[<prev] [next>] [<thread-prev] [day] [month] [year] [list]
Message-ID: <CA+FuTSfxNV9yFFTGstPd-7T22yR+r6TBec3MfLj10L0yZi95jg@mail.gmail.com>
Date: Mon, 22 Apr 2013 11:28:53 -0400
From: Willem de Bruijn <willemb@...gle.com>
To: Daniel Borkmann <dborkman@...hat.com>
Cc: Michael Kerrisk-manpages <mtk.manpages@...il.com>,
linux-man@...r.kernel.org, netdev@...r.kernel.org,
David Miller <davem@...emloft.net>,
Patrick McHardy <kaber@...sh.net>, scott.a.mcmillan@...el.com,
johann.baudy@...-log.net, herbert@...dor.hengli.com.au
Subject: Re: [PATCH] man: packet.7: document fanout, ring and auxiliary options
On Sun, Apr 21, 2013 at 6:53 AM, Daniel Borkmann <dborkman@...hat.com> wrote:
> On 03/29/2013 02:29 PM, Willem de Bruijn wrote:
>>
>> The packet socket manual page does not list all socket options.
>
>
> I guess this is version 2 of the patch, right?
>
>
>> This patch adds descriptions of the common packet socket options
>> PACKET_AUXDATA, PACKET_FANOUT, PACKET_RX_RING, PACKET_STATISTICS,
>> PACKET_TX_RING
>>
>> and the ring-specific options
>> PACKET_LOSS, PACKET_RESERVE, PACKET_TIMESTAMP, PACKET_VERSION
>>
>> It does not yet add descriptions for
>> PACKET_COPY_THRESH, PACKET_HDRLEN, PACKET_ORIGDEV,
>> PACKET_TX_HAS_OFF, PACKET_TX_TIMESTAMP, PACKET_VNET_HDR
>>
>> It tries to balance being informative with exposing kernel detail
>> that is unlikely to be used by most readers or that may change
>> frequently. For implementation details, the manpage points to the
>> documentation in kernel Documentation/networking. Let me know if
>> options should be added or removed.
>>
>> Source: PACKET_FANOUT, PACKET_RX_RING and PACKET_VERSION are in
>> /tools/testing/net/psock_fanout.c in the latest Linux kernel source
>> tree. PACKET_STATISTICS was in the first version of that test.
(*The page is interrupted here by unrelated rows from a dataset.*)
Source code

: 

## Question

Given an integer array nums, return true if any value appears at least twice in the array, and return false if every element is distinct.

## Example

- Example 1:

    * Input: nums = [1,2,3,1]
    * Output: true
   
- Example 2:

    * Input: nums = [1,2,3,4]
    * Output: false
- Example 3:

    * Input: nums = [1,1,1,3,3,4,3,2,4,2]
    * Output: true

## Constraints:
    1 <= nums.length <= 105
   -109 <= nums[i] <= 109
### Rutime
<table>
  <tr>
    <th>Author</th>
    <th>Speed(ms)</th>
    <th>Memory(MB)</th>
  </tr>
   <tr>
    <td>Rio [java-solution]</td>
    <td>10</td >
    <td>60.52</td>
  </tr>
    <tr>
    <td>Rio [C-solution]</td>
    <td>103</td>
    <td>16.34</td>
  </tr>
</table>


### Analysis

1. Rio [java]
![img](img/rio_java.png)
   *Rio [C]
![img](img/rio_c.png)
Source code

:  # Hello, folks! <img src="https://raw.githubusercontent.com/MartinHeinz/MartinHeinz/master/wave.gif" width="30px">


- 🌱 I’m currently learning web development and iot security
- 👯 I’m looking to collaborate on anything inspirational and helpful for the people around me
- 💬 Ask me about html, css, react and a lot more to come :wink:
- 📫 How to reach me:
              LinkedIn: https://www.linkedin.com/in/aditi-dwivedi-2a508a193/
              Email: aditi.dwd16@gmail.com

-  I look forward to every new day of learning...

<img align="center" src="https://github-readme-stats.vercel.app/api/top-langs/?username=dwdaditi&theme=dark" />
>> PACKET_TX_RING I have used elsewhere. The other options are based
>> on reading kernel code.
>>
>> If you are on the CC: list, then you are the author of one of
>> the commits referred to in this manpage. If you can, please
>> check whether my description of your change is correct. Thanks.
>>
>> Signed-off-by: Willem de Bruijn <willemb@...gle.com>
>
>
> Acked-by: Daniel Borkmann <dborkman@...hat.com>
>
> Content looks good to me, the two nitpicks below could be done in a tiny
> follow-up patch.
Thanks for reviewing, Scott and Daniel. Michael: do you want me to
resubmit to fix the two nits, or can you fix those up when applying the
current patch?
> Thanks for doing this Willem!
>
>
>> ---
>> man7/packet.7 | 207
>> +++++++++++++++++++++++++++++++++++++++++++++++++++++++---
>> 1 file changed, 198 insertions(+), 9 deletions(-)
>>
>> diff --git a/man7/packet.7 b/man7/packet.7
>> index 006f2ac..a84ebee 100644
>> --- a/man7/packet.7
>> +++ b/man7/packet.7
>> @@ -177,17 +177,22 @@ and
>> .I sll_ifindex
>> are used.
>> .SS Socket options
>> +Packet socket options are configured by calling
>> +.BR setsockopt (2)
>> +with level
>> +.BR SOL_PACKET .
>> +.TP
>> +.BR PACKET_ADD_MEMBERSHIP
>> +.PD 0
>> +.TP
>> +.BR PACKET_DROP_MEMBERSHIP
>> +.PD
>> Packet sockets can be used to configure physical layer multicasting
>> and promiscuous mode.
>> -It works by calling
>> -.BR setsockopt (2)
>> -on a packet socket for
>> -.B SOL_PACKET
>> -and one of the options
>> .B PACKET_ADD_MEMBERSHIP
>> -to add a binding or
>> +adds a binding and
>> .B PACKET_DROP_MEMBERSHIP
>> -to drop it.
>> +drops it.
>> They both expect a
>> .B packet_mreq
>> structure as argument:
>> @@ -227,11 +232,195 @@ In addition the traditional ioctls
>> .BR SIOCADDMULTI ,
>> .B SIOCDELMULTI
>> can be used for the same purpose.
>> +.TP
>> +.BR PACKET_AUXDATA " (since Linux 2.6.21)"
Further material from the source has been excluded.